Beauty has a lot to answer for. It is probably the defining concept and objective of the human quest for some sort of sublimation, and yet nothing in life ever prepares you for how much it hurts.
From Neil Young’s magnum opus On The Beach, through to the sparse and emotive folk-rock of Songs:Ohia and Red House Painters, I’ve felt the crush of overwhelming beauty as it managed to both enrapture and destabilise my soul. That’s what pure beauty does: it hurts even as it elevates.
But no album hit me in the way The Disintegration Loops, by seminal New York composer William Basinski, did. Basinski took aged tape loops and allowed their natural degradation to taint his music with a wistful sense of passing time and deep regret. As these simple yet overwhelming loops evolved around my ears the first time, hot tears came rushing to my eyes as the sheer beauty of the music rocked me like few before it.
And Basinski’s opus has left a deep impression on the musical landscape that has followed it. For sure, the likes of Fennesz and Philip Jeck were playing with the intensification of the more discrete elements of ambience and turning them into ambitious, elegiac pieces; and of course Basinski owes a debt of gratitude to the great minimalist composers of the mid-60s-onwards. But few pieces managed to be so spectacularly emotive using such spartan means. And since then, a veritable avalanche of artists have taken up exploring elements like the crackle of vinyl, minimal strings and synths or submerged electronic percussion and hoping to create something deep, intense and meaningful with relatively stripped-down means.

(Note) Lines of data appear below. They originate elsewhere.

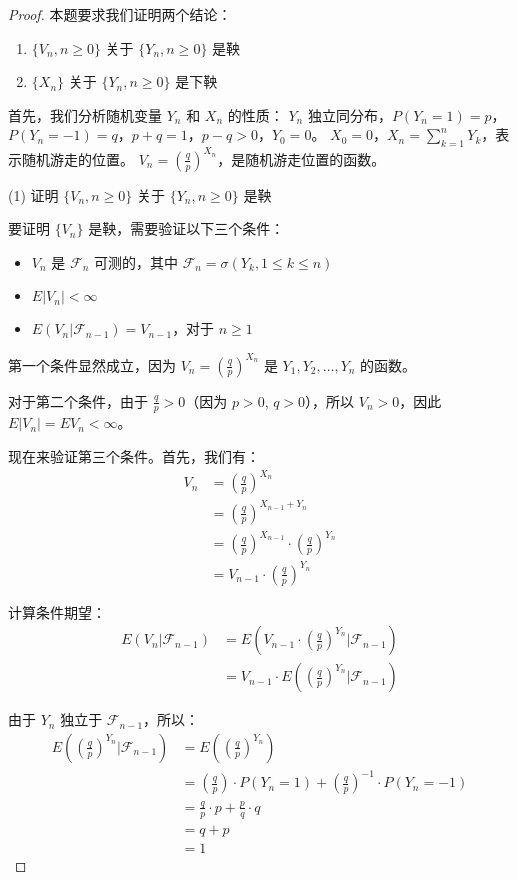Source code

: \documentclass[lang=cn,10pt,thmcnt=section]{elegantbook}
\begin{document}
\begin{proof}
	本题要求我们证明两个结论：
\begin{enumerate}
    \item $\{V_n, n \geq 0\}$ 关于 $\{Y_n, n \geq 0\}$ 是鞅
    \item $\{X_n\}$ 关于 $\{Y_n, n \geq 0\}$ 是下鞅
\end{enumerate}

首先，我们分析随机变量 $Y_n$ 和 $X_n$ 的性质：
$Y_n$ 独立同分布，$P(Y_n = 1) = p$，$P(Y_n = -1) = q$，$p + q = 1$，$p - q > 0$，$Y_0 = 0$。
$X_0 = 0$，$X_n = \sum_{k=1}^{n} Y_k$，表示随机游走的位置。
$V_n = \left(\frac{q}{p}\right)^{X_n}$，是随机游走位置的函数。

(1) 证明 $\{V_n, n \geq 0\}$ 关于 $\{Y_n, n \geq 0\}$ 是鞅

要证明 $\{V_n\}$ 是鞅，需要验证以下三个条件：
\begin{itemize}
    \item $V_n$ 是 $\mathcal{F}_n$ 可测的，其中 $\mathcal{F}_n = \sigma(Y_k, 1 \leq k \leq n)$
    \item $E|V_n| < \infty$
    \item $E(V_n|\mathcal{F}_{n-1}) = V_{n-1}$，对于 $n \geq 1$
\end{itemize}

第一个条件显然成立，因为 $V_n = \left(\frac{q}{p}\right)^{X_n}$ 是 $Y_1, Y_2, \ldots, Y_n$ 的函数。

对于第二个条件，由于 $\frac{q}{p} > 0$（因为 $p > 0$, $q > 0$），所以 $V_n > 0$，因此 $E|V_n| = EV_n < \infty$。

现在来验证第三个条件。首先，我们有：
\begin{align}
V_n &= \left(\frac{q}{p}\right)^{X_n} \\
&= \left(\frac{q}{p}\right)^{X_{n-1} + Y_n} \\
&= \left(\frac{q}{p}\right)^{X_{n-1}} \cdot \left(\frac{q}{p}\right)^{Y_n} \\
&= V_{n-1} \cdot \left(\frac{q}{p}\right)^{Y_n}
\end{align}

计算条件期望：
\begin{align}
E(V_n|\mathcal{F}_{n-1}) &= E\left(V_{n-1} \cdot \left(\frac{q}{p}\right)^{Y_n} | \mathcal{F}_{n-1}\right) \\
&= V_{n-1} \cdot E\left(\left(\frac{q}{p}\right)^{Y_n} | \mathcal{F}_{n-1}\right)
\end{align}

由于 $Y_n$ 独立于 $\mathcal{F}_{n-1}$，所以：
\begin{align}
E\left(\left(\frac{q}{p}\right)^{Y_n} | \mathcal{F}_{n-1}\right) &= E\left(\left(\frac{q}{p}\right)^{Y_n}\right) \\
&= \left(\frac{q}{p}\right) \cdot P(Y_n = 1) + \left(\frac{q}{p}\right)^{-1} \cdot P(Y_n = -1) \\
&= \frac{q}{p} \cdot p + \frac{p}{q} \cdot q \\
&= q + p \\
&= 1
\end{align}


\end{proof}
\end{document}
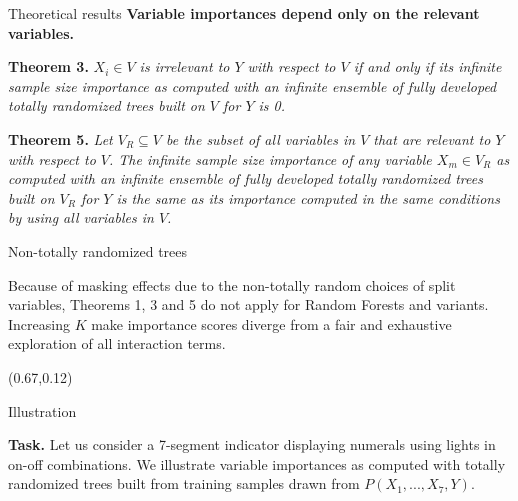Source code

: \documentclass[final]{beamer}
\newcommand{\cmark}{\ding{51}}%
\newcommand{\xmark}{\ding{55}}%
\begin{document}
\begin{frame}{}
\begin{textblock}{0.32}
\begin{block}{Theoretical results \phantom{p}}
{\color{green} \cmark} \textbf{Variable importances depend only on the relevant
variables.}

\vspace{0.3cm}

\textbf{Theorem 3.}
\textit{$X_i \in V$ is irrelevant to $Y$ with respect to $V$ if and only if  its
infinite sample size importance as computed with an infinite ensemble of fully
developed totally randomized trees built on $V$ for $Y$ is 0.}

\vspace{0.3cm}

\textbf{Theorem 5.}
\textit{Let $V_R \subseteq V$ be the subset of all variables in $V$ that are relevant to $Y$ with
respect to $V$. The infinite sample size importance of any variable $X_m \in
V_R$ as computed with an infinite ensemble of fully developed totally randomized
trees built on $V_R$ for $Y$ is the same as its importance computed in the same conditions by using all variables in $V$.}

\end{block}

\vspace{0.5cm}
\begin{block}{Non-totally randomized trees \phantom{p}}

{\color{red} \xmark} Because of masking effects due to the non-totally random
choices of split variables, Theorems 1, 3 and 5 do not apply for Random Forests
and variants. Increasing $K$ make importance scores diverge from a fair and
exhaustive exploration of all interaction terms.

\end{block}

\end{textblock}



\begin{textblock}{0.32}(0.67,0.12)

\begin{block}{Illustration \phantom{p}}

\textbf{Task.} Let us consider a 7-segment indicator displaying numerals
using lights in on-off combinations. We illustrate
variable importances as computed with totally randomized trees built
from training samples drawn from $P(X_1, ..., X_7, Y)$.


\end{block}
\end{textblock}
\end{frame}
\end{document}
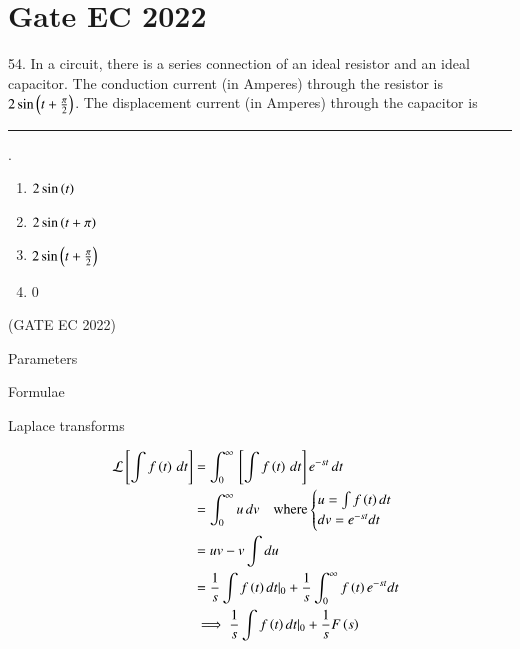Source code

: \documentclass[journal,12pt,twocolumn]{IEEEtran}
\begin{document}


\vspace{3cm}

\title{}
\author{EE23BTECH11054 -  Sai Krishna Shanigarapu$^{*}$
}
\maketitle
\newpage
\bigskip


\section*{Gate EC 2022}
54. \hspace{2pt}In a circuit, there is a series connection of an ideal resistor and an ideal capacitor.
The conduction current (in Amperes) through the resistor is $2\sin\left(t + \frac{\pi}{2}\right)$. The displacement current (in Amperes) through the capacitor is \rule{1cm}{0.15mm}.\\ 
\begin{enumerate}[label=(\Alph*)]
    \item $2\sin\left(t\right)$
    \item $2\sin\left(t+\pi\right)$
    \item $2\sin\left(t +\frac{\pi}{2}\right)$
    \item $0$
\end{enumerate}
\hfill(GATE EC 2022)

\solution
\fi
\begin{table}[ht]
       
    \caption{Parameters}
    \label{tab:tab_gate_ec_2022_24_1}
\end{table}


\begin{table}[ht]
       
    \caption{Formulae}
    \label{tab:tab_gate_ec_2022_24_2}
\end{table}

\begin{table}[ht]
       
    \caption{Laplace transforms}
    \label{tab:tab_gate_ec_2022_24_3}
\end{table}

\begin{align}
    \mathcal{L}{}\left[\int f\left(t\right)\, dt\right] &= \int_{0}^{\infty}{}\left[\int f\left(t\right)\, dt\right]e^{-st}\, dt\\
    &= \int_{0}^{\infty}u\, dv \quad \text{where}\begin{cases}
  u =\int f\left(t\right)dt \\
  dv  =e^{-st}dt
\end{cases}\\
&= uv - v\int du\\
&= \frac{1}{s}\int f\left(t\right)dt|_0 + \frac{1}{s}\int_{0}^{\infty}f\left(t\right)e^{-st}dt\\
&\implies \frac{1}{s}\int f\left(t\right)dt|_0 + \frac{1}{s}F\left(s\right) \label{eq:eq_gate_ec_2022_24_1}
\end{align}
\end{document}
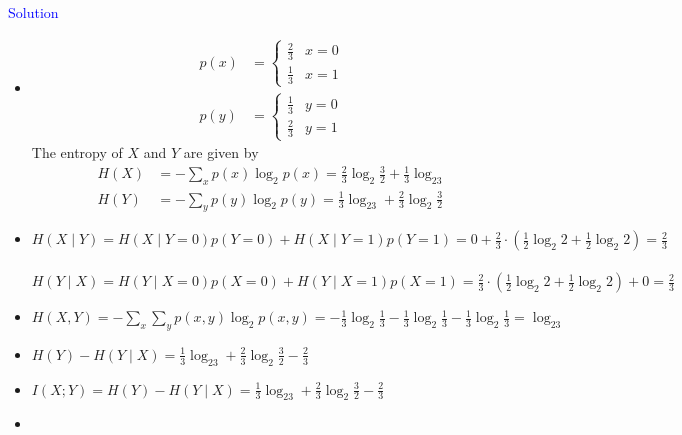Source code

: \textcolor{blue}{Solution} \\
\begin{itemize}
    \item [(a)] 
    \begin{align*}
        p(x) &= \begin{cases}
            \frac{2}{3} & x=0 \\
            \frac{1}{3} & x=1
        \end{cases} \\
        p(y) &= \begin{cases}
            \frac{1}{3} & y=0 \\
            \frac{2}{3} & y=1
        \end{cases}
    \end{align*}
    The entropy of $X$ and $Y$ are given by
    \begin{align*}
        H(X) &= -\sum_{x} p(x) \log_2 p(x) = \frac{2}{3}\log_2\frac{3}{2} + \frac{1}{3}\log_23 \\
        H(Y) &= -\sum_{y} p(y) \log_2 p(y) = \frac{1}{3}\log_23 + \frac{2}{3}\log_2\frac{3}{2}
    \end{align*}

    \item [(b)]
    $H(X \mid Y) = H(X \mid Y=0)p(Y=0) + H(X \mid Y=1)p(Y=1) = 0 + \frac{2}{3} \cdot (\frac{1}{2}\log_2 2 + \frac{1}{2}\log_2 2) = \frac{2}{3}$ \\
    \\
    $H(Y \mid X) = H(Y \mid X=0)p(X=0) + H(Y \mid X=1)p(X=1) = \frac{2}{3} \cdot (\frac{1}{2}\log_2 2 + \frac{1}{2}\log_2 2) + 0 = \frac{2}{3}$\\

    \item [(c)]
    $H(X, Y) = -\sum_{x}\sum_{y} p(x, y) \log_2 p(x, y) = -\frac{1}{3}\log_2\frac{1}{3} - \frac{1}{3}\log_2\frac{1}{3} - \frac{1}{3}\log_2\frac{1}{3} = \log_23$

    \item [(d)]
    $H(Y)-H(Y \mid X) = \frac{1}{3}\log_23 + \frac{2}{3}\log_2\frac{3}{2} - \frac{2}{3}$

    \item [(e)]
    $I(X ; Y) = H(Y) - H(Y \mid X) = \frac{1}{3}\log_23 + \frac{2}{3}\log_2\frac{3}{2} - \frac{2}{3}$

    \item [(f)]
    \begin{figure}[H]
        \centering
\end{figure}
\end{itemize}
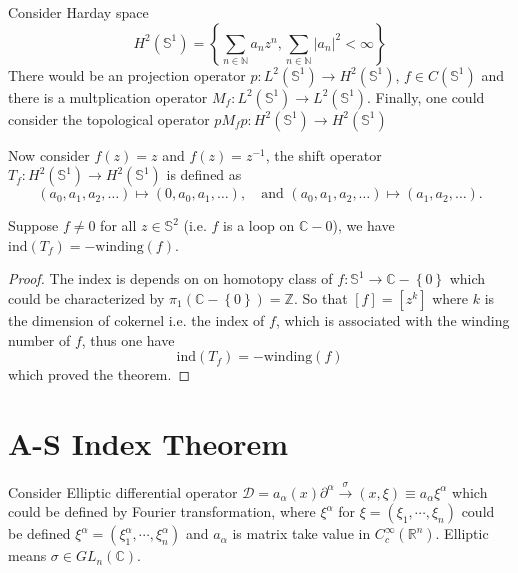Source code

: \documentclass[10pt]{article}
\begin{document}
\begin{example}
  Consider Harday space
  \begin{equation*}
    H^{2}(\mathbb{S}^{1}) = \left\{ \sum_{n \in \mathbb{N}} a_{n} z^{n}, \sum_{n \in \mathbb{N}} \left| a_n \right|^{2} < \infty \right\}
  \end{equation*}
  There would be an projection operator $ p : L^{2}(\mathbb{S}^{1}) \rightarrow H^{2}(\mathbb{S}^{1})$, $ f \in C(\mathbb{S}^{1})$ and there is a multplication operator $ M_{f} : L^{2}(\mathbb{S}^{1}) \rightarrow L^{2}(\mathbb{S}^{1})$.
  Finally, one could consider the topological operator $ p M_{f} p : H^{2}(\mathbb{S}^{1}) \rightarrow H^{2}(\mathbb{S}^{1})$

  Now consider $ f(z) = z$ and $ f(z) = z^{-1}$, the shift operator $ T_{f} : H^{2}(\mathbb{S}^{1}) \rightarrow H^{2}(\mathbb{S}^{1})$ is defined as
  \begin{equation*}
    (a_0, a_1, a_2, \ldots) \mapsto (0, a_0, a_1, \ldots), \quad \text{and } (a_0, a_1, a_2, \ldots) \mapsto (a_1, a_2, \ldots).
  \end{equation*}
  \begin{theorem}
    Suppose $ f \neq 0$ for all $ z \in \mathbb{S}^{2}$ (i.e. $ f$ is a loop on $ \mathbb{C}- {0}$), we have $ \mathrm{ind}(T_{f}) = - \mathrm{winding}(f)$.
  \end{theorem}
  \begin{proof}
    The index is depends on on homotopy class of $ f: \mathbb{S}^{1} \rightarrow \mathbb{C}-\left\{ 0 \right\}$ which could be characterized by $ \pi_1(\mathbb{C}-\left\{ 0 \right\}) = \mathbb{Z}$. So that $[f] = [z^{k}]$ where $ k$ is the dimension of cokernel i.e. the index of $ f$, which is associated with the winding number of $ f$, thus one have
    \begin{equation*}
      \mathrm{ind}(T_{f}) = - \mathrm{winding}(f)
    \end{equation*}
    which proved the theorem.
  \end{proof}
\end{example}

\section{A-S Index Theorem}

Consider Elliptic differential operator $ \mathcal{D} = a_{\alpha}(x) \partial^{\alpha} \xrightarrow \sigma(x, \xi) \equiv a_{\alpha} \xi^{\alpha}$ which could be defined by Fourier transformation,
where $ \xi^{\alpha}$ for $ \xi = (\xi_{1},\cdots ,\xi_{n})$ could be defined  $ \xi^{\alpha} = (\xi_{1}^{\alpha}, \cdots ,\xi_{n}^{\alpha})$ and $ a_{\alpha}$ is matrix take value in $ C^{\infty }_{c}(\mathbb{R}^{n})$.
Elliptic means $ \sigma \in GL_{n}(\mathbb{C})$.

\label{LastPage}
\end{document}
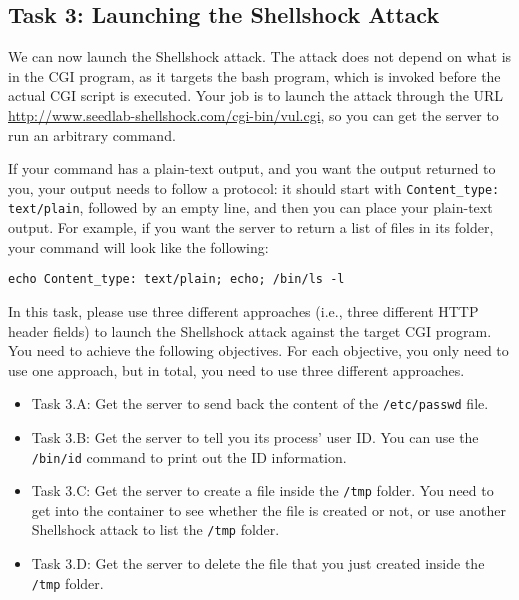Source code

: \subsection{Task 3: Launching the Shellshock Attack}

We can now launch the Shellshock attack. 
The attack does not depend on what is in the CGI program, as it targets
the bash program, which is invoked before the actual CGI script is
executed. Your job is to launch the attack through the URL
\url{http://www.seedlab-shellshock.com/cgi-bin/vul.cgi}, so you can
get the server to run an arbitrary command. 


If your command has a plain-text output, and you want the output returned to you,
your output needs to follow a protocol: it should start with 
\texttt{Content\_type: text/plain}, followed by an empty line, and then
you can place your plain-text output. For example, if you want the
server to return a list of files in its folder, your command  
will look like the following: 

\begin{lstlisting}
echo Content_type: text/plain; echo; /bin/ls -l
\end{lstlisting}
 

In this task, please use three different approaches (i.e., three different HTTP header fields)
to launch the Shellshock attack against the target CGI program. You need to achieve 
the following objectives. For each objective, you only need to use one approach,
but in total, you need to use three different approaches. 

\begin{itemize}
\item Task 3.A: Get the server to send back the content of the \texttt{/etc/passwd} file. 

\item Task 3.B: Get the server to tell you its process' user ID. You can use 
the \texttt{/bin/id} command to print out the ID information. 

\item Task 3.C: Get the server to create a file inside the \texttt{/tmp} folder. You need to 
get into the container to see whether the file is created or not, or use 
another Shellshock attack to list the \texttt{/tmp} folder.

\item Task 3.D: Get the server to delete the file that you just created 
inside the \texttt{/tmp} folder. 
\end{itemize} 


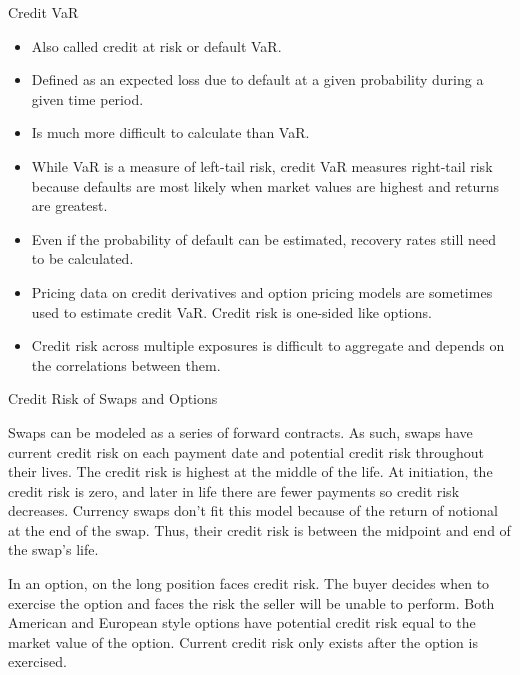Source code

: \documentclass[../custom,grid]{flashcards}
\newcommand{\studyArea}{Risk Management}
\begin{document}
\begin{flashcard}[\studyArea]{Credit VaR}
    \begin{itemize}
        \item Also called credit at risk or default VaR.
        \item Defined as an expected loss due to default at a given probability during a given time period.
        \item Is much more difficult to calculate than VaR.
        \item While VaR is a measure of left-tail risk, credit VaR measures right-tail risk because defaults are most likely when market values are highest and returns are greatest.
        \item Even if the probability of default can be estimated, recovery rates still need to be calculated.
        \item Pricing data on credit derivatives and option pricing models are sometimes used to estimate credit VaR. Credit risk is one-sided like options.
        \item Credit risk across multiple exposures is difficult to aggregate and depends on the correlations between them.
    \end{itemize}
\end{flashcard}

\begin{flashcard}[\studyArea]{Credit Risk of Swaps and Options}
    \begin{flushleft}
        Swaps can be modeled as a series of forward contracts. As such, swaps have current credit risk on each payment date and potential credit risk throughout their lives. The credit risk is highest at the middle of the life. At initiation, the credit risk is zero, and later in life there are fewer payments so credit risk decreases. Currency swaps don't fit this model because of the return of notional at the end of the swap. Thus, their credit risk is between the midpoint and end of the swap's life.\newline

        In an option, on the long position faces credit risk. The buyer decides when to exercise the option and faces the risk the seller will be unable to perform. Both American and European style options have potential credit risk equal to the market value of the option. Current credit risk only exists after the option is exercised.
    \end{flushleft}
\end{flashcard}
\end{document}
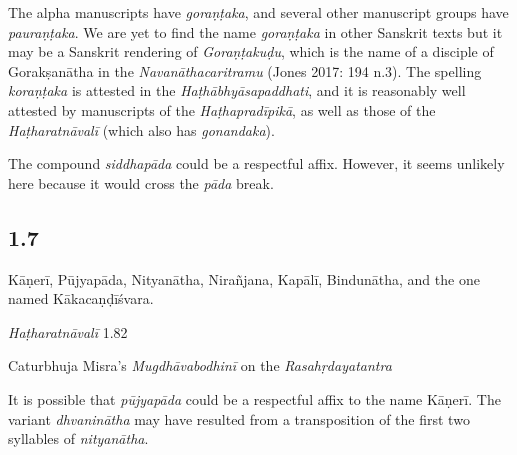 \begin{ekdosis}
\begin{testimonia}[hp01_006]
\end{testimonia}

\begin{philcomm}[hp01_006]        
The alpha manuscripts have \emph{goraṇṭaka}, and several other manuscript groups have \emph{pauraṇṭaka}.  We are yet to find the name \emph{goraṇṭaka} in other Sanskrit texts but it may be a Sanskrit rendering of \emph{Goraṇṭakuḍu}, which is the name of a disciple of Gorakṣanātha in the \emph{Navanāthacaritramu} (Jones 2017: 194 n.3). The spelling \emph{koraṇṭaka} is attested in the \emph{Haṭhābhyāsapaddhati}, and it is reasonably well attested by manuscripts of the \emph{Haṭhapradīpikā}, as well as those of the \emph{Haṭharatnāvalī} (which also has \emph{gonandaka}).

The compound \emph{siddhapāda} could be a respectful affix. However, it seems unlikely here because it would cross the \emph{pāda} break.  

\end{philcomm}

\subsection*{1.7}
\begin{translation}[hp01_007]
Kāṇerī, Pūjyapāda, Nityanātha, Nirañjana, Kapālī, Bindunātha, and the one named Kākacaṇḍīśvara.
\end{translation}

\begin{testimonia}[hp01_007]
\emph{Haṭharatnāvalī} 1.82

\begin{versinnote}
\end{versinnote}

Caturbhuja Misra's \emph{Mugdhāvabodhinī} on the \emph{Rasahṛdayatantra}

\begin{versinnote}
\end{versinnote}

\end{testimonia}

\begin{philcomm}[hp01_007]   
It is possible that \emph{pūjyapāda} could be a respectful affix to the name Kāṇerī. The variant \emph{dhvaninātha} may have resulted from a transposition of the first two syllables of \emph{nityanātha}.    


\end{philcomm}
\end{ekdosis}
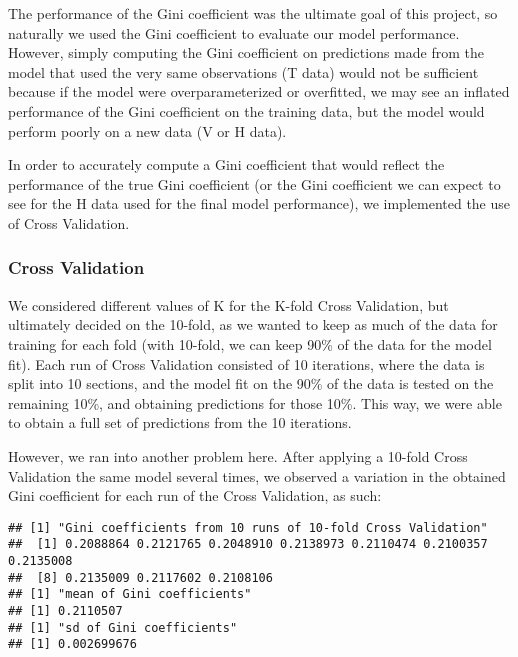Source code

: \documentclass[a4paper]{article}\usepackage[]{graphicx}\usepackage[]{color}
\makeatletter
\newenvironment{kframe}{%
 \def\at@end@of@kframe{}%
 \ifinner\ifhmode%
  \def\at@end@of@kframe{\end{minipage}}%
  \begin{minipage}{\columnwidth}%
 \fi\fi%
 \def\FrameCommand##1{\hskip\@totalleftmargin \hskip-\fboxsep
 \colorbox{shadecolor}{##1}\hskip-\fboxsep
     \hskip-\linewidth \hskip-\@totalleftmargin \hskip\columnwidth}%
 \MakeFramed {\advance\hsize-\width
   \@totalleftmargin\z@ \linewidth\hsize
   \@setminipage}}%
 {\par\unskip\endMakeFramed%
 \at@end@of@kframe}
\newenvironment{knitrout}{}{} %
\makeatother
\begin{document}
The performance of the Gini coefficient was the ultimate goal of this project, so naturally we used the Gini coefficient to evaluate our model performance. However, simply computing the Gini coefficient on predictions made from the model that used the very same observations (T data) would not be sufficient because if the model were overparameterized or overfitted, we may see an inflated performance of the Gini coefficient on the training data, but the model would perform poorly on a new data (V or H data). 

In order to accurately compute a Gini coefficient that would reflect the performance of the true Gini coefficient (or the Gini coefficient we can expect to see for the H data used for the final model performance), we implemented the use of Cross Validation.

\subsubsection*{Cross Validation}
We considered different values of K for the K-fold Cross Validation, but ultimately decided on the 10-fold, as we wanted to keep as much of the data for training for each fold (with 10-fold, we can keep 90\% of the data for the model fit). Each run of Cross Validation consisted of 10 iterations, where the data is split into 10 sections, and the model fit on the 90\% of the data is tested on the remaining 10\%, and obtaining predictions for those 10\%. This way, we were able to obtain a full set of predictions from the 10 iterations. 

However, we ran into another problem here. After applying a 10-fold Cross Validation the same model several times, we observed a variation in the obtained Gini coefficient for each run of the  Cross Validation, as such:

\begin{knitrout}
\color{fgcolor}\begin{kframe}
\begin{verbatim}
## [1] "Gini coefficients from 10 runs of 10-fold Cross Validation"
##  [1] 0.2088864 0.2121765 0.2048910 0.2138973 0.2110474 0.2100357 0.2135008
##  [8] 0.2135009 0.2117602 0.2108106
## [1] "mean of Gini coefficients"
## [1] 0.2110507
## [1] "sd of Gini coefficients"
## [1] 0.002699676
\end{verbatim}
\end{kframe}
\end{knitrout}
\end{document}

Which brings us to Ezekiel Honig. In many ways, he brings nothing new to this already sturdily-garnished table, yet Folding In On Itself is a worthwhile addition to the menu. Essentially, it’s a moody and abstract soundtrack to Honig’s home city, New York (something he also shares with Basinski), as the composer/producer grabs found sounds such as cars, conversational chatter, the subway and clanking machinery and then overlays them with subtle flourishes of piano, guitar, organ and synth to create a vivid mind’s eye view of the Big Apple, albeit a deliberately foggy one.
In true ambient fashion, a lot of Honig’s music is deceptively slight, with soft synth lines playing over scattered found sounds and wisps of digital fuzz. It may sound slight, but almost unexpectedly, Honig injects sub-aquatic techno beats into the mix, adding an uncertain edge to tracks like ‘Subverting the Memory of Your Surroundings’ and ‘Between Bridges’. The former opens with a bizarre clattering sound and a muted sample of the New York subway, which dissolves and reappears throughout the track, snaking around wobbly rhythmic pulsations. The track’s forward momentum handily sets the public transport scene, but the hazy production and droning organ mean that it’s a post-party hangover journey you’re on, fitful light from grimy carriage windows hitting bleary eyes. ‘Between Bridges’ is techno for smackheads, insistent but slovenly, the rhythm almost as insubstantial as a heartbeat whilst disconnected mutter unintelligible snippets of non-song. They’re the two catchiest tracks on the album, but they still set the tone for an album that is sad, detached and drowsy.
The general vibe of Folding In On Itself is of distant memories of living, even surviving, in a dense, grimy and crowded city. The faded photographs Honig uses for the cover give the game away: this is an album dedicated to the lost heirlooms of people’s lives, the sounds we hear but never properly register, the memories buried in daily life.
From the aching piano on ‘Drafting Foresight’ to the moaned guitar lines of ‘High & Low’, Folding In On Itself is laden with this sense of loss and regret. Time passes and damages, and beauty hurts. If at times the album is almost suffocatingly maudlin, Honig’s light touch and elusive approach mean it never becomes overbearing for long. It’s a touching and resonant addition to the legacy of The Disintegration Loops.